Barbara Gancia é uma força da natureza. Dona de uma bravura indômita, ela é o John Wayne de saias do jornalismo tapuia, adjetivo que adora usar. Nascida em São Paulo em 10 de outubro de 1957 numa família de aristocratas piemonteses, ela contraria frontalmente a característica básica dos librianos, que primam por ser circunspectos nas transações financeiras e nos relacionamentos profissionais. Pródiga com o dinheiro, generosa com os amigos e dona de uma franqueza devastadora, Barbara é o oposto dos nativos de Libra: não consegue ser discreta nem em velório de aiatolá iraniano.

Desbocada, hiperbólica, passional, é uma amiga querida há mais de 30 anos. Quando destampa a falar, parece um T-34 soviético na batalha de Kursk – um tanque descontrolado, incapaz de parar, a não ser pela força de um tiro de bazuca bem colocado. O rigor formal da Escola Britânica de São Paulo, o Saint Paul’s, onde estudou por doze anos, do jardim da infância ao colegial, jamais conseguiu enquadrá-la. Barbara se celebrizou na escola durante a única visita da rainha Elizabeth II e do príncipe Philip ao Brasil, em 1968. “O senhor prefere os Beatles ou os Rolling Stones?”, quis saber a pequena repórter, quebrando o protocolo. E antes que Sua Alteza pudesse murmurar que não os conhecia bem, a xereta deu o golpe de misericórdia: “O senhor está feliz como príncipe-consorte ou gostaria de ser rei?”. Para completar, mandou um tchauzinho à sobe-rana: “Have a nice trip, Your Majesty!”. Quando saiu de lá para estudar dois anos no Branson’s College, no Canadá e na Inglaterra, já era pós-doutorada em insurgência de todos os tipos.

Houve uma época em que Barbara queimava três maços de Marlboro por dia, bebia de matar Charles Bukowski de inveja e dirigia mais rápido e mais alucinadamente que Steve McQueen, em “Bullitt”. Um prodígio. Quando trabalhei com ela na revista “Status”, em 1986, me lembro do resultado de uma de suas façanhas alcoólico-automobilísticas: certa madrugada ela conseguiu colocar um Fiat Uno zero quilômetro dentro do show room da Jotapetes, hoje Carpetão, na avenida Santo Amaro, esquina com a Padre Antônio José dos Santos, rua que ela subia a 140 quilômetros por hora. Deu PT, perda total. Barbara escapou por pouco. Tomou juízo e mudou. Também parou de fumar. Mas continua gostando de carro. É uma das pilotos mais habilidosas que conheço.

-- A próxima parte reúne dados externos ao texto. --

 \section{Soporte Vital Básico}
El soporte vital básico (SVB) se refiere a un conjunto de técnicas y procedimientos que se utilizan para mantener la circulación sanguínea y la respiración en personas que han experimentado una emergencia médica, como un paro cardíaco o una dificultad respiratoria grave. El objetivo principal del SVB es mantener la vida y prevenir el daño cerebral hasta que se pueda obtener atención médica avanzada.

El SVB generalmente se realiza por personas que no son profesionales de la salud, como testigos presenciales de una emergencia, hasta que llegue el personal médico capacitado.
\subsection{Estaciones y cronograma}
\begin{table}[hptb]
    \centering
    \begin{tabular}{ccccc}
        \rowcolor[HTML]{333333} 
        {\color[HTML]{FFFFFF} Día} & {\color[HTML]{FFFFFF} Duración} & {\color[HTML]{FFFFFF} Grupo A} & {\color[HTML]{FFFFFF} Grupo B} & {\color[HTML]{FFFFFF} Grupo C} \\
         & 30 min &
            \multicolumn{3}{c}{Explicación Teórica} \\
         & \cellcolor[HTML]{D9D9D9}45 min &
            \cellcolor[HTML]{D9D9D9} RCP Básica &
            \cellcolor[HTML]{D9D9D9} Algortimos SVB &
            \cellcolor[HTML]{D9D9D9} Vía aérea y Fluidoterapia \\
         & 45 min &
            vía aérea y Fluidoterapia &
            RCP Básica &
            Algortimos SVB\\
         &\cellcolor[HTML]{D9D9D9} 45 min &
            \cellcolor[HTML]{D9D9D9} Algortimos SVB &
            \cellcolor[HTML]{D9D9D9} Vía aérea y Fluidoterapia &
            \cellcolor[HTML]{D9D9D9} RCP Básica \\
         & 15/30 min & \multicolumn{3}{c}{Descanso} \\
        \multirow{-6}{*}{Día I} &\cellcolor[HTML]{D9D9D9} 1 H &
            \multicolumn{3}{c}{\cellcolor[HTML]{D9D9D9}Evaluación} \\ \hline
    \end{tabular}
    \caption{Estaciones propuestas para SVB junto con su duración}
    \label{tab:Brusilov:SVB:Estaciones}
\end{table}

Nem podia ser diferente. Barbara é filha de Lulla e Piero Gancia, dois ícones das pistas nacionais. Piero abriu a primeira concessionária Ferrari no Brasil e venceu o primeiro campeonato brasileiro de automobilismo, em 1966. Foi um dos articuladores da volta para São Paulo do GP Brasil de Fórmula Um em 1990 – a prova era disputada no Rio. Lulla, descendente da nobreza austríaca, elegantérrima, corria com sua Alfa-Romeo Giulietta e comandou a reforma do autódromo de Interlagos no fim da década de 60. Barbara passou a infância e a adolescência a bordo dos mais diversos modelos de Alfa-Romeo, Maserati, Lamborghini e Ferrari. Hoje, mais bem-comportada, dirige seu VW Tiguan. Está casada com Marcela. Moram em casas separadas, embora distantes apenas um quarteirão. Barbara vive com seus dois dachshunds queridos, Ziggy Stardust, 10 anos, pelo duro, e o pequeno Boris Grushenko, de 10 meses, pelo longo. Ela nos recebeu em seu apartamento. Duran comentou casualmente que, um século antes, tivera início a Ofensiva do Somme na França, desastrado e sangrento ataque anglo-francês contra os alemães durante a Primeira Guerra Mundial. Foi o quanto bastou para que o velho T-34 à nossa frente engrenasse uma primeira e saísse fumegando estepe afora.

Barbara começou citando as 57.470 baixas e os 19.420 mortos apenas no primeiro dia. “Isso fez do 1º de julho o dia mais sangrento até hoje do exército britânico”. Observou que a batalha não serviu para nada, apesar do total de 1,2 milhão de baixas. “Foi também a estreia do tanque na guerra”. Um prodígio. Durante os 60 minutos seguintes, La Gancia não parou de falar, atropelando tudo e todos: jornalismo, televisão, os Gancia, as soi disant elites tapuias, Lula, Brasil, o capeta. Bem que tentei algumas intervenções. Em vão. É que eu havia esquecido minha bazuca em casa. Perdão, leitores (Fernando Paiva).